I have read a series of opinion articles authored by an employee of a small New Jersey medical malpractice insurance company who has proposed some truly bizarre ideas. For example, one proposal was a requirement that all medical malpractice defense lawyers, and only medical malpractice defense lawyers, be required to maintain $5 million in legal malpractice insurance.  The author explained he was "shocked" to learn that some New Jersey medical malpractice defense firms "only carry $1 million of legal malpractice policy limits."

Most lawyers in the malpractice bar, both plaintiff and defense, were only mildly amused at this opinion, because this small insurance company does not offer any malpractice insurance policy to physicians with liability limits of more than $1 million! The proposal to mandate $5 million in malpractice coverage for this very small group of medical malpractice defense lawyers was not taken seriously, and was, by and large, ignored by the courts and the bar, negating any need to reply.

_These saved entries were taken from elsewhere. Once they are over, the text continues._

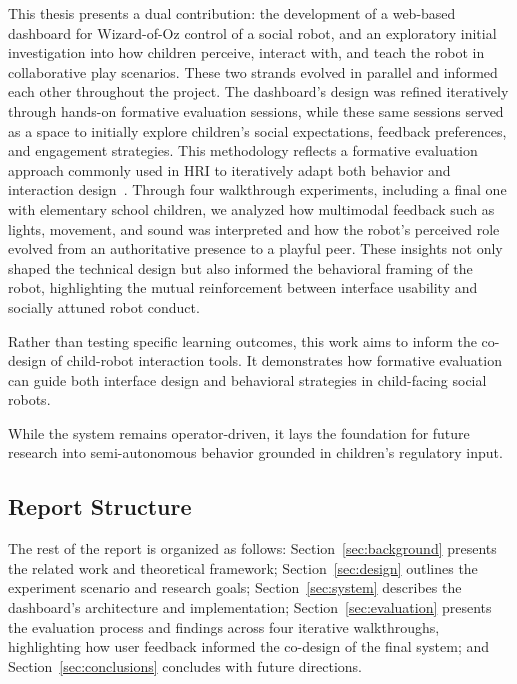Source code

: \documentclass[a4paper]{usiinfbachelorproject}
\begin{document}
This thesis presents a dual contribution: the development of a web-based dashboard for Wizard-of-Oz control of a social robot, and an exploratory initial investigation into how children perceive, interact with, and teach the robot in collaborative play scenarios.
These two strands evolved in parallel and informed each other throughout the project.
The dashboard's design was refined iteratively through hands-on formative evaluation sessions, while these same sessions served as a space to initially explore children's social expectations, feedback preferences, and engagement strategies.
This methodology reflects a formative evaluation approach commonly used in HRI to iteratively adapt both behavior and interaction design~\cite{love2024teachable}.
Through four walkthrough experiments, including a final one with elementary school children, we analyzed how multimodal feedback such as lights, movement, and sound was interpreted and how the robot's perceived role evolved from an authoritative presence to a playful peer.
These insights not only shaped the technical design but also informed the behavioral framing of the robot, highlighting the mutual reinforcement between interface usability and socially attuned robot conduct.

Rather than testing specific learning outcomes, this work aims to inform the co-design of child-robot interaction tools.
It demonstrates how formative evaluation can guide both interface design and behavioral strategies in child-facing social robots.

While the system remains operator-driven, it lays the foundation for future research into semi-autonomous behavior grounded in children's regulatory input.

\subsection{\textbf{Report Structure}}
The rest of the report is organized as follows:
Section~\ref{sec:background} presents the related work and theoretical framework;
Section~\ref{sec:design} outlines the experiment scenario and research goals;
Section~\ref{sec:system} describes the dashboard's architecture and implementation;
Section~\ref{sec:evaluation} presents the evaluation process and findings across four iterative walkthroughs, highlighting how user feedback informed the co-design of the final system;
and Section~\ref{sec:conclusions} concludes with future directions.
\end{document}
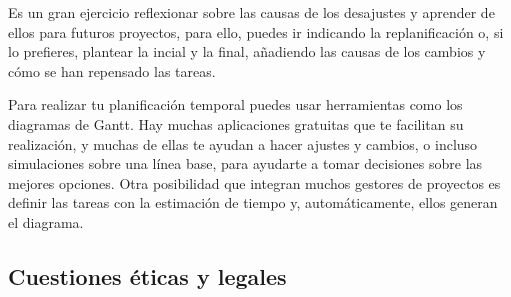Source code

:Es un gran ejercicio reflexionar sobre las causas de los desajustes y aprender de ellos para futuros proyectos, para ello, puedes ir indicando la replanificación o, si lo prefieres, plantear la incial y la final, añadiendo las causas de los cambios y cómo se han repensado las tareas.

Para realizar tu planificación temporal puedes usar herramientas como los diagramas de Gantt. Hay muchas aplicaciones gratuitas que te facilitan su realización, y muchas de ellas te ayudan a hacer ajustes y cambios, o incluso simulaciones sobre una línea base, para ayudarte a tomar decisiones sobre las mejores opciones. Otra posibilidad que integran muchos gestores de proyectos es definir las tareas con la estimación de tiempo y, automáticamente, ellos generan el diagrama.


\subsection{Cuestiones éticas y legales}%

However, the most recent op-ed is about the affidavit of merit (AOM), a topic I know something about, and I cannot let this editorial go unanswered. The author suggests we should start taking discovery from the affiant, including deposing the affiant before the exchange of any other discovery, thereby creating a vast new layer of expense in these cases. The stated rationale was "By having a professional serve as an affiant on a document critical to a claim of malpractice, without requiring them be subject to cross-examination allows the flood gates to open." The op-ed ignores the fact the AOM statute has worked as intended and quite well.